Photogrammetry for fun, preservation and research

Digitally stitching together 2D photographs to visualise the 3D world

Composite image of one green glass bottle made from three photographs. Image by Jo Brodie
Composite image of one green glass bottle made from three photographs. Image by Jo Brodie

Imagine you’re the costume designer for a major new film about a historical event that happened 400 years ago. You’d need to dress the actors so that they look like they’ve come from that time (no digital watches!) and might want to take inspiration from some historical clothing that’s being preserved in a museum. If you live near the museum, and can get permission to see (or even handle) the material that makes it a bit easier but perhaps the ideal item is in another country or too fragile for handling.

This is where 3D imaging can help. Photographs are nice but don’t let you get a sense of what an object is like when viewed from different angles, and they don’t really give a sense of texture.

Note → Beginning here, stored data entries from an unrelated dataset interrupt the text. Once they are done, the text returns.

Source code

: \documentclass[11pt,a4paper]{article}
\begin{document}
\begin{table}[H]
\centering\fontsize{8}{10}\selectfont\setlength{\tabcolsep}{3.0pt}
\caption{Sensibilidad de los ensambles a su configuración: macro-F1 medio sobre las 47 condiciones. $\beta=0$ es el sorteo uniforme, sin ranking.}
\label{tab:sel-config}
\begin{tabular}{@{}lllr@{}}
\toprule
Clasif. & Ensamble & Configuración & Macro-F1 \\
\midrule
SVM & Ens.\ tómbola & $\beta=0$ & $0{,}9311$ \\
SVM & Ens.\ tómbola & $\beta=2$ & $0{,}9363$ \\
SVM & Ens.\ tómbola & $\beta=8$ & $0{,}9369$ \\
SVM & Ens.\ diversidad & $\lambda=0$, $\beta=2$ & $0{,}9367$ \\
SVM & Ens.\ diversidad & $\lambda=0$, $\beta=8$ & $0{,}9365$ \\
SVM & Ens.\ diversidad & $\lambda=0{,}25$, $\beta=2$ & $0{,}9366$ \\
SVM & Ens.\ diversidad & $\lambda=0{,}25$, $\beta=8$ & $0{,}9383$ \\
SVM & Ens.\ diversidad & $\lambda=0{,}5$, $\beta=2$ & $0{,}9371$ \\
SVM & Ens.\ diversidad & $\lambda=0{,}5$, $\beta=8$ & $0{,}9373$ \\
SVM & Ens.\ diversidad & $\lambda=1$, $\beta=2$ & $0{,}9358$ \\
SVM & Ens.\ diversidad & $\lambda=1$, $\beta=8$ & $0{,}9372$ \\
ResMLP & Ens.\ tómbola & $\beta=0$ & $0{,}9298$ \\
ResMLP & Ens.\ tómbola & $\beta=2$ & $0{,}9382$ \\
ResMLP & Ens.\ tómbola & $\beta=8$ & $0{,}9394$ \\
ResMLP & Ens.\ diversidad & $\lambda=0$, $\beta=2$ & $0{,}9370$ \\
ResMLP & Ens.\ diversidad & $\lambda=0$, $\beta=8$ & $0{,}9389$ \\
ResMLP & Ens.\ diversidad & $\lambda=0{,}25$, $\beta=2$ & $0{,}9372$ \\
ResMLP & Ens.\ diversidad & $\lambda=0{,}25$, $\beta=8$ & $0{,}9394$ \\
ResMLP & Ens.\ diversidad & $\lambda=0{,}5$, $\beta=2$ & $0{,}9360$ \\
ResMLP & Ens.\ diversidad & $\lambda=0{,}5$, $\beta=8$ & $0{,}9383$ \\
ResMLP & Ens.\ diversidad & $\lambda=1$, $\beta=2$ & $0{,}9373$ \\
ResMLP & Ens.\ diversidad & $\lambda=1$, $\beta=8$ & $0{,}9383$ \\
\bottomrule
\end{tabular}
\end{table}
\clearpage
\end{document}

Video can be helpful, but you don’t get to control the view. One way around that is to take lots of photographs, from different angles, then ‘stitch’ them together to form a three dimensional (3D) image that can be moved around on a computer screen – an example of this is photogrammetry.

In the (2D) example above I’ve manually combined three overlapping close-up photos of a green glass bottle, to show what the full size bottle actually looks like. Photogrammetry is a more advanced version (but does more or less the same thing) which uses computer software to line up the points that overlap and can produce a more faithful 3D representation of the object.

In the media below you can see a looping gif of the glass bottle being rotated first in one direction and then the other. This video is the result of a 3D ‘scan’ made from only 29 photographs using the free software app Polycam. With more photographs you could end up with a more impressive result. You can interact with the original scan here – you can zoom in and turn the bottle to view it from any angle you choose.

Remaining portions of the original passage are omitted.